__Task prompt__:
Go through the records and copy each line where the string "Define" occurs.

__Information__:
####

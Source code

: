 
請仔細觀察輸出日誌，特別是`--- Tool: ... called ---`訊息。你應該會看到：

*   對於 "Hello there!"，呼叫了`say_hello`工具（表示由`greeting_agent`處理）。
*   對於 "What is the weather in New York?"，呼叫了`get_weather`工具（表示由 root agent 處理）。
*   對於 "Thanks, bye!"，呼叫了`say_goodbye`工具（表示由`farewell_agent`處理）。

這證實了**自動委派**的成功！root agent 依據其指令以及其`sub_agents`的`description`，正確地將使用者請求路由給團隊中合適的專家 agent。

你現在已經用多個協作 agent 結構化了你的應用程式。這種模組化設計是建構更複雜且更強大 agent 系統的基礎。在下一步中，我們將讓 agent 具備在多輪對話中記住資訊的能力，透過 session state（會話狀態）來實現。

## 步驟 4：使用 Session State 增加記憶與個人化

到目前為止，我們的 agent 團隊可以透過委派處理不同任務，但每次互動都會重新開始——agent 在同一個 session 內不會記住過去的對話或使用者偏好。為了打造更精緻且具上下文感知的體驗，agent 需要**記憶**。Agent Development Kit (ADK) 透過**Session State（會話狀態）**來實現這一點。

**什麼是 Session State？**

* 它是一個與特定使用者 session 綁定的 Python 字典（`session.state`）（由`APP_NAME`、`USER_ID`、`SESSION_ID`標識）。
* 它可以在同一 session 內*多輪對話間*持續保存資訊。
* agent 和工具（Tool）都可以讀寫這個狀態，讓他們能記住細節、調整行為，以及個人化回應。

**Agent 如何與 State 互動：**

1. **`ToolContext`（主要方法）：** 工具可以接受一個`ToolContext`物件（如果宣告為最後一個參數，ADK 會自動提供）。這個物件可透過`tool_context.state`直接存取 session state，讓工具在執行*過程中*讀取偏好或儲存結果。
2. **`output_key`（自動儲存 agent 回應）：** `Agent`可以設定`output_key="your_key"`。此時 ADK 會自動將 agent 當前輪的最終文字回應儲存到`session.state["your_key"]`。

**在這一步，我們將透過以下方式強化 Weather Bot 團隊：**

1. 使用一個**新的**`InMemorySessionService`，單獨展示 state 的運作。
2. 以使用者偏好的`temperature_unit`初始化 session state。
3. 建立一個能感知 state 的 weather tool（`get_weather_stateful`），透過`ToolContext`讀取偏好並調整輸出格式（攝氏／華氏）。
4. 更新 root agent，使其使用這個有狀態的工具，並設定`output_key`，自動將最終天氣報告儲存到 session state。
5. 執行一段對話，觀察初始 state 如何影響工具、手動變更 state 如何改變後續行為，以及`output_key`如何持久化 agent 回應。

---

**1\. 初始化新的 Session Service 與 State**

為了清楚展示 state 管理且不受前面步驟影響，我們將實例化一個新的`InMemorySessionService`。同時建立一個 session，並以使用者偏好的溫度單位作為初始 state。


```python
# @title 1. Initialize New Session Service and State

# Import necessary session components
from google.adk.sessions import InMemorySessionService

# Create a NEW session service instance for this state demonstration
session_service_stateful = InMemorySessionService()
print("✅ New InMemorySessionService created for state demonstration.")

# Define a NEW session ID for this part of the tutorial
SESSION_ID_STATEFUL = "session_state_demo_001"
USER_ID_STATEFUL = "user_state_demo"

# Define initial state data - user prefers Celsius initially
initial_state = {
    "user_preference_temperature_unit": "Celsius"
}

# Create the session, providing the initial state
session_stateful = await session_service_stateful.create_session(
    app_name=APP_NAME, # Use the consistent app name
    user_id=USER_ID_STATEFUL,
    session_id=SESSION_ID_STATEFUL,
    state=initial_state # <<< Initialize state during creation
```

####

__Output of the exercise__:
# Define a NEW session ID for this part of the tutorial
# Define initial state data - user prefers Celsius initially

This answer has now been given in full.